If you hit sell on a vanguard ETF and it sells on the market, then Vanguard isn’t the buyer is it? So in that situation with everyone dumping ETFs there would be a lag on the time taken for the ETF to sell and Vanguard to then dump the stocks back out in the market. It’s never occurred to me the situation where huge numbers of people dump index funds and how Vanguard/Blackrock account for that without becoming bag holders of the underlying stocks themselves.
In any case, I’m not sure that large enough numbers of ETF holders are sitting close enough “to the button” to hit sell in the event of a sharp downturn occurring over the space of even a week or two. And a lot of them would see it as an opportunity to DCA into the dip anyway.
If it's an ETF it's a little complicated. The usual mechanism for selling an ETF is that there's a buyer on the other end who's buying shares in the ETF itself, not the constituent stocks. Arbitrage keeps the price in line with the index constituents; if the ETF diverges from its constituent assets, some HFT can buy the ETF and sell the constituents and that will force them to converge.
However, most ETFs are also setup such that they can create or destroy shares in response to large shifts in demand. In this case, if enough people hit sell, the ETF itself will buy back shares and use the proceeds to sell the underlying assets, in a transaction that mechanically should be market-neutral and just propagate the supply/demand of the fund down to the individual stocks.

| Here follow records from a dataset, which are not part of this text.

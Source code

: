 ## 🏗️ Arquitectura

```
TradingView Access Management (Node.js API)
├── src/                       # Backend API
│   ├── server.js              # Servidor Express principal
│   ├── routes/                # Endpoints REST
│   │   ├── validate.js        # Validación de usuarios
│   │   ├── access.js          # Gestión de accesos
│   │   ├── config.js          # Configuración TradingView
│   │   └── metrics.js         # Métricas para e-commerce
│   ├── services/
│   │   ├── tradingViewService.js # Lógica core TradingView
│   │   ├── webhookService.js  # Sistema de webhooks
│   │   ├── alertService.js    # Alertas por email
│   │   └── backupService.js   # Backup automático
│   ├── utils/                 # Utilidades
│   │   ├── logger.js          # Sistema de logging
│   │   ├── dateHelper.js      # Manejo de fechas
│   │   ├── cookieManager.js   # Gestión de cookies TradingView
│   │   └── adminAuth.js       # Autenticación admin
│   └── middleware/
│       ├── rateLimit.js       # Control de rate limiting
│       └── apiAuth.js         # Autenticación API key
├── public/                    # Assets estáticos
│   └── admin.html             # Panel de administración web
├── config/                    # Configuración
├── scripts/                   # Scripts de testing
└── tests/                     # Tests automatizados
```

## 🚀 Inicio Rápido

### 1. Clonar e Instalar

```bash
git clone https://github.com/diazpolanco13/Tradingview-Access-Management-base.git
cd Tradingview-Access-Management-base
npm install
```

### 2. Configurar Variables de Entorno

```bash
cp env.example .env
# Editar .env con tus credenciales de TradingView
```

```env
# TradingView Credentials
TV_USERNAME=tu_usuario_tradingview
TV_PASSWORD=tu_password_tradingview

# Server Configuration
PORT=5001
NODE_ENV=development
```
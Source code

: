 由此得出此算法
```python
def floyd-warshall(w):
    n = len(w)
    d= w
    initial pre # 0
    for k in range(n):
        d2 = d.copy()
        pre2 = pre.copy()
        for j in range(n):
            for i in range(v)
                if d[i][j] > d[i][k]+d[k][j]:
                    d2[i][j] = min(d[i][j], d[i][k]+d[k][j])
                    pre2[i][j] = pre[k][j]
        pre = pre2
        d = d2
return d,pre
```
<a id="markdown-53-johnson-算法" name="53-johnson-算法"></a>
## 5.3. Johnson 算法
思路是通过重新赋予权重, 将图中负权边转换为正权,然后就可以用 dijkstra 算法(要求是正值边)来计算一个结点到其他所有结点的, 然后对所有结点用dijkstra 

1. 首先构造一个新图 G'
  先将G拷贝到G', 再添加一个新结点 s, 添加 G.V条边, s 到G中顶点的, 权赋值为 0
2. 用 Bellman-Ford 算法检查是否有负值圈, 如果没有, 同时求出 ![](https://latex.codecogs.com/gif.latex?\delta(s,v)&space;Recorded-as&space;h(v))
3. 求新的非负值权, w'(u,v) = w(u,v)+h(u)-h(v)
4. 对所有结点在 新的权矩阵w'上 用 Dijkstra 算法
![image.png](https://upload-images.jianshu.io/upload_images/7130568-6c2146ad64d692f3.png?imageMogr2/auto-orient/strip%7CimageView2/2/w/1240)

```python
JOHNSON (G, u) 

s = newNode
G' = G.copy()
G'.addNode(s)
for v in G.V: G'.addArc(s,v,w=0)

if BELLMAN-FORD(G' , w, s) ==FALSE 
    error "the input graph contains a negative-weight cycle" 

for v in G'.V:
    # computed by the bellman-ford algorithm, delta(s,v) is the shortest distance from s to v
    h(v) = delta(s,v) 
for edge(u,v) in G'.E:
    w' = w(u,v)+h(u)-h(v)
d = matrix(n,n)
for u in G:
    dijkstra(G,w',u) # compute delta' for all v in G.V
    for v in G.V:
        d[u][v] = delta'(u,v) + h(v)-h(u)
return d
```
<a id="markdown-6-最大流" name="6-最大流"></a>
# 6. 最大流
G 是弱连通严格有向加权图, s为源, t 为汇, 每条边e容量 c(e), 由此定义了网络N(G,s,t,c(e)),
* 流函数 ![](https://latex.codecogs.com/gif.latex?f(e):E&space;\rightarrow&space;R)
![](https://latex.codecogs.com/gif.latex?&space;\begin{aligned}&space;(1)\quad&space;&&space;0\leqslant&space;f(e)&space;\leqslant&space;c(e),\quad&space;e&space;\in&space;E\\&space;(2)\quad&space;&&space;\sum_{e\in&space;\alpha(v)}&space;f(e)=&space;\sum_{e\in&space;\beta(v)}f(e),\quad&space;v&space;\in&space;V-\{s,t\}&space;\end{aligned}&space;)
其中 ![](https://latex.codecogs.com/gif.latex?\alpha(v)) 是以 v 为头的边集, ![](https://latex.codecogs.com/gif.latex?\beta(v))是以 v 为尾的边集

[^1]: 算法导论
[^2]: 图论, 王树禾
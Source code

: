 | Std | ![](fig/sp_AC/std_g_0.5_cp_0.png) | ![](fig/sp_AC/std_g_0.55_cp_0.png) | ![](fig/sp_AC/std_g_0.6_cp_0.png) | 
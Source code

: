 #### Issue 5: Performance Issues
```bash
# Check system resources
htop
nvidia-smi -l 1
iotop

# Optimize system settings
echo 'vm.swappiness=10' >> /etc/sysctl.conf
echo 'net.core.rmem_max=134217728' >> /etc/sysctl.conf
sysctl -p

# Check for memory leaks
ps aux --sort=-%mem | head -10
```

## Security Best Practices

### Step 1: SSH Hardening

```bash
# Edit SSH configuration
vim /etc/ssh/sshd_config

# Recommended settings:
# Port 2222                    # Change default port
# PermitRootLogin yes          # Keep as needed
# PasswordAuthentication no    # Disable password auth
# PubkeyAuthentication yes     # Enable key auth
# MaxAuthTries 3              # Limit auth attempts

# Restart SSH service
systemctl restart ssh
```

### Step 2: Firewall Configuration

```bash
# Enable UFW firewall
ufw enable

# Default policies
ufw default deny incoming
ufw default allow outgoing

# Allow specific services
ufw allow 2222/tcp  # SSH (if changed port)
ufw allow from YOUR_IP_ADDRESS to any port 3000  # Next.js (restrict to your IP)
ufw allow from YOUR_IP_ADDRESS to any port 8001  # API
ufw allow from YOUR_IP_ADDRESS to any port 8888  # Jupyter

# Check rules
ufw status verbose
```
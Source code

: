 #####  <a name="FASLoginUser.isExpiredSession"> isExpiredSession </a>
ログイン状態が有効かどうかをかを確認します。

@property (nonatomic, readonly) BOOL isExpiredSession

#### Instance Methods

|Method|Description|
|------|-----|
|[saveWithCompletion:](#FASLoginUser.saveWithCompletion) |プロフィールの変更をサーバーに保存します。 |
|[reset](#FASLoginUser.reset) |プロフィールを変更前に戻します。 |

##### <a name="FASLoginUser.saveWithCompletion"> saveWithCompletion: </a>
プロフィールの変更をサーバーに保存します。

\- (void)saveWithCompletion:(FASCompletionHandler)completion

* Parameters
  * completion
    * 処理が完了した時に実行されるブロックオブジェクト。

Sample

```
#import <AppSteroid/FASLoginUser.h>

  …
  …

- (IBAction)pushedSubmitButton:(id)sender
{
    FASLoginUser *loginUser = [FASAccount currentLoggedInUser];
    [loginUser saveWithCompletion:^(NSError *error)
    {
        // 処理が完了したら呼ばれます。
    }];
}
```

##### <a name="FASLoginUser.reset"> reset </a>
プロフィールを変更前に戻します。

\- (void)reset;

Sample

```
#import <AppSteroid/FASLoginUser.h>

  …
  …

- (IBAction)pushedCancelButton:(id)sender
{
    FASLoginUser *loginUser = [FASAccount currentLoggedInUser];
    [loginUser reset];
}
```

With Vanguard specifically, it's even more complicated, because VTI is not a separate ETF. It's a share class of the Vanguard Total Stock Market Index Fund. But the mechanism is largely the same - it has the same Authorized Participant system to mint new shares in case of high demand and redeem shares if everybody sells, and then passes these requests on to the underlying mutual fund, which can then piggyback on some of the tax efficiency benefits of the ETF.